米国のSSCノースアメリカ社は10月19日、新型ハイパーカーの『トゥアタラ』(SSC Tuatara)が最高速508.73km/hを計測し、世界最速の量産車記録を更新した、と発表した。
トゥアタラは2011年夏、コンセプトカーとして発表された。従来の『アルティメットエアロ』の後継モデルとなり、車名のトゥアタラとは、ニュージーランド産のムカシトカゲに由来する。
アルティメットエアロは2007年、最高速413km/hを計測し、当時の市販車の最高速記録と認定された。しかし、ブガッティ『ヴェイロン』の「16.4スーパースポーツ」が2010年7月、最高速431.072km/hを叩き出し、世界新記録を更新した。
5.9リットルV8ツインターボ搭載
トゥアタラの量産モデルのミッドシップには、2011年のコンセプトカーの7.0リットルから、排気量を5.9リットルに縮小したV型8気筒ガソリンツインターボエンジンを搭載する。ネルソンレーシングエンジンのトム・ネルソン氏と共同開発・製造されたこのエンジンは、最大出力1350hpを発生する。混合燃料の「E85」使用時には、最大出力は1750hpに引き上げられる。
トランスミッションは、7速AMT(オートマチック・マニュアル・トランスミッション)の「CIMA7」を組み合わせた。
また、トゥアタラの量産モデルには、堅牢なカーボンファイバー製モノコックに、フルカーボン製の軽量ボディを採用した。前面空気抵抗を示すCd値は0.279と優れたエアロダイナミクス性能を実現する。240km/h以上の速度域で、トゥアタラはフロント37%、リア63%の空力バランスを維持し、4輪すべてで正確なダウンフォースを確保するという。
世界最高速記録と認定されるための条件
最高速チャレンジは10月10日朝、米国ネバダ州ラスベガス郊外の州道160号線を閉鎖して、英国出身のレーシングドライバーのオリバー・ウェブ選手によって行われた。世界記録と認定されるためには、顧客が購入できる量産車であり、ストリートタイヤと非レース燃料を使用する必要があった。
また、サーキットや滑走路ではないリアルワールドの運転条件とするため、公道で行うことも求められた。GPS測定システムによって速度を追跡し、検証のために2人の公認オブザーバーが立ち会った。

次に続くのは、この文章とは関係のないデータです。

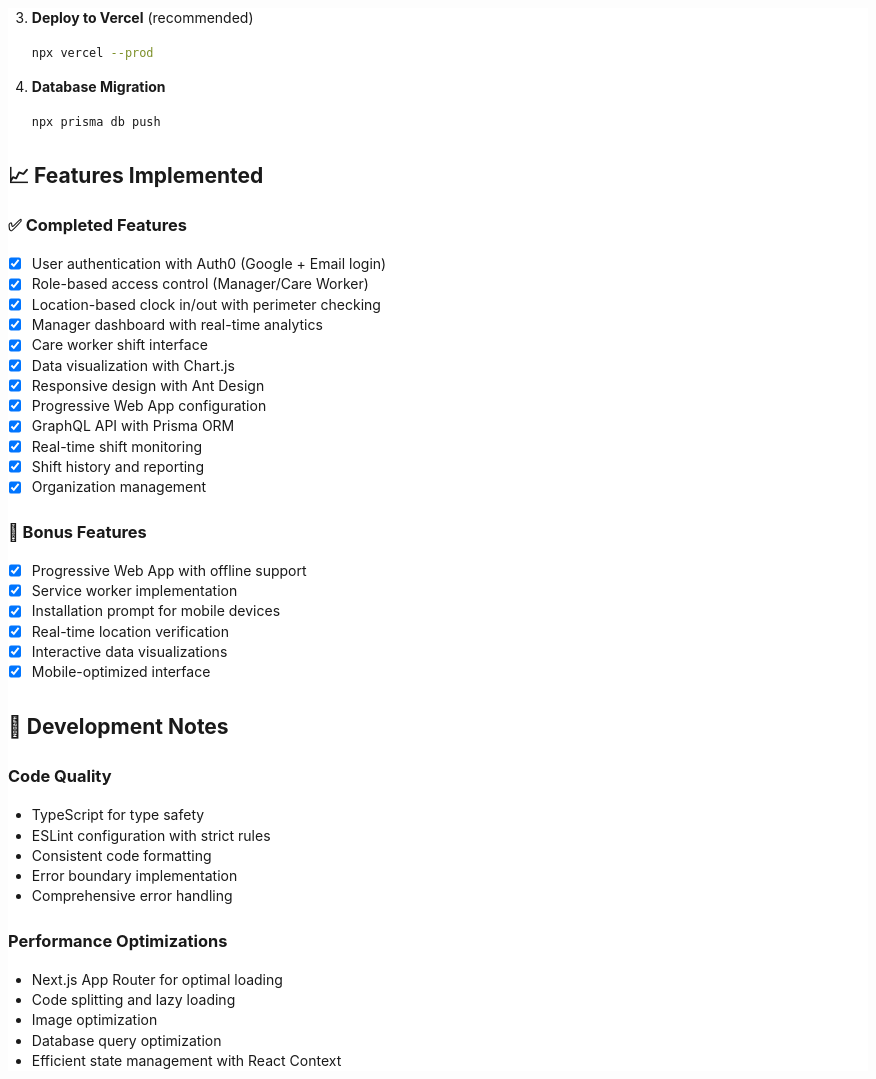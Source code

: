3. **Deploy to Vercel** (recommended)
   ```bash
   npx vercel --prod
   ```

4. **Database Migration**
   ```bash
   npx prisma db push
   ```

## 📈 Features Implemented

### ✅ Completed Features
- [x] User authentication with Auth0 (Google + Email login)
- [x] Role-based access control (Manager/Care Worker)
- [x] Location-based clock in/out with perimeter checking
- [x] Manager dashboard with real-time analytics
- [x] Care worker shift interface
- [x] Data visualization with Chart.js
- [x] Responsive design with Ant Design
- [x] Progressive Web App configuration
- [x] GraphQL API with Prisma ORM
- [x] Real-time shift monitoring
- [x] Shift history and reporting
- [x] Organization management

### 🎁 Bonus Features
- [x] Progressive Web App with offline support
- [x] Service worker implementation
- [x] Installation prompt for mobile devices
- [x] Real-time location verification
- [x] Interactive data visualizations
- [x] Mobile-optimized interface

## 🤝 Development Notes

### Code Quality
- TypeScript for type safety
- ESLint configuration with strict rules
- Consistent code formatting
- Error boundary implementation
- Comprehensive error handling

### Performance Optimizations
- Next.js App Router for optimal loading
- Code splitting and lazy loading
- Image optimization
- Database query optimization
- Efficient state management with React Context
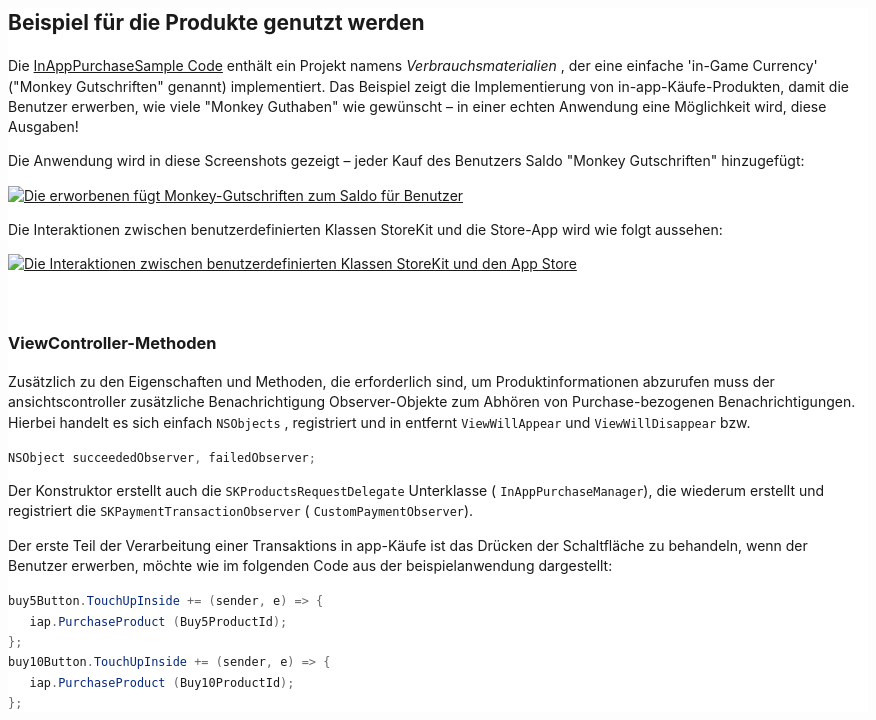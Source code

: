 ## <a name="consumable-products-example"></a>Beispiel für die Produkte genutzt werden

Die [InAppPurchaseSample Code](https://developer.xamarin.com/samples/monotouch/StoreKit/) enthält ein Projekt namens *Verbrauchsmaterialien* , der eine einfache 'in-Game Currency' ("Monkey Gutschriften" genannt) implementiert. Das Beispiel zeigt die Implementierung von in-app-Käufe-Produkten, damit die Benutzer erwerben, wie viele "Monkey Guthaben" wie gewünscht – in einer echten Anwendung eine Möglichkeit wird, diese Ausgaben!   
   
   
   
 Die Anwendung wird in diese Screenshots gezeigt – jeder Kauf des Benutzers Saldo "Monkey Gutschriften" hinzugefügt:   
   
   
   
 [![Die erworbenen fügt Monkey-Gutschriften zum Saldo für Benutzer](purchasing-consumable-products-images/image27.png)](purchasing-consumable-products-images/image27.png#lightbox)   
   
   
   
 Die Interaktionen zwischen benutzerdefinierten Klassen StoreKit und die Store-App wird wie folgt aussehen:   
   
   
   
 [![Die Interaktionen zwischen benutzerdefinierten Klassen StoreKit und den App Store](purchasing-consumable-products-images/image28.png)](purchasing-consumable-products-images/image28.png#lightbox)

&nbsp;

### <a name="viewcontroller-methods"></a>ViewController-Methoden

Zusätzlich zu den Eigenschaften und Methoden, die erforderlich sind, um Produktinformationen abzurufen muss der ansichtscontroller zusätzliche Benachrichtigung Observer-Objekte zum Abhören von Purchase-bezogenen Benachrichtigungen. Hierbei handelt es sich einfach `NSObjects` , registriert und in entfernt `ViewWillAppear` und `ViewWillDisappear` bzw.

```csharp
NSObject succeededObserver, failedObserver;
```

Der Konstruktor erstellt auch die `SKProductsRequestDelegate` Unterklasse ( `InAppPurchaseManager`), die wiederum erstellt und registriert die `SKPaymentTransactionObserver` ( `CustomPaymentObserver`).   
   
   
   
 Der erste Teil der Verarbeitung einer Transaktions in app-Käufe ist das Drücken der Schaltfläche zu behandeln, wenn der Benutzer erwerben, möchte wie im folgenden Code aus der beispielanwendung dargestellt:

```csharp
buy5Button.TouchUpInside += (sender, e) => {
   iap.PurchaseProduct (Buy5ProductId);
};
buy10Button.TouchUpInside += (sender, e) => {
   iap.PurchaseProduct (Buy10ProductId);
};
```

さらに、同じルートを往復走行し、2つの最高速を平均する。これは、風や勾配による影響を考慮したためだ。
復路の最高速は公道世界記録の532.93km/h
オリバー・ウェブ選手が運転するトゥアタラは、往路484.53 km/h、復路532.93 km/hの最高速を計測した。そして、15個のGPSによる追跡測定により、すべての世界記録基準が満たされていることを確認したうえで、平均速度の508.73km/hが、「世界最速の量産車」の世界新記録と認定された。
SSCのジェロッド・シェルビーCEOは、「最初の車のアルティメットエアロで最高速413km/hを計測してから10年以上が経ち、トゥアタラでふたたび世界をリードした。この記録を打ち負かすのは、難しいだろう」 と述べた。オリバー・ウェブ選手は、「より良いコンディションなら、もっと速く走ることができたはず。533km/hに近づく直前の5秒間に、トゥアタラの速度は30km/h以上伸びていた」と明かした。
また、トゥアタラは、世界最速の量産車の新記録に加えて、公道で達成された世界最高速532.93 km/hを含む3つの世界新記録も打ち立てている。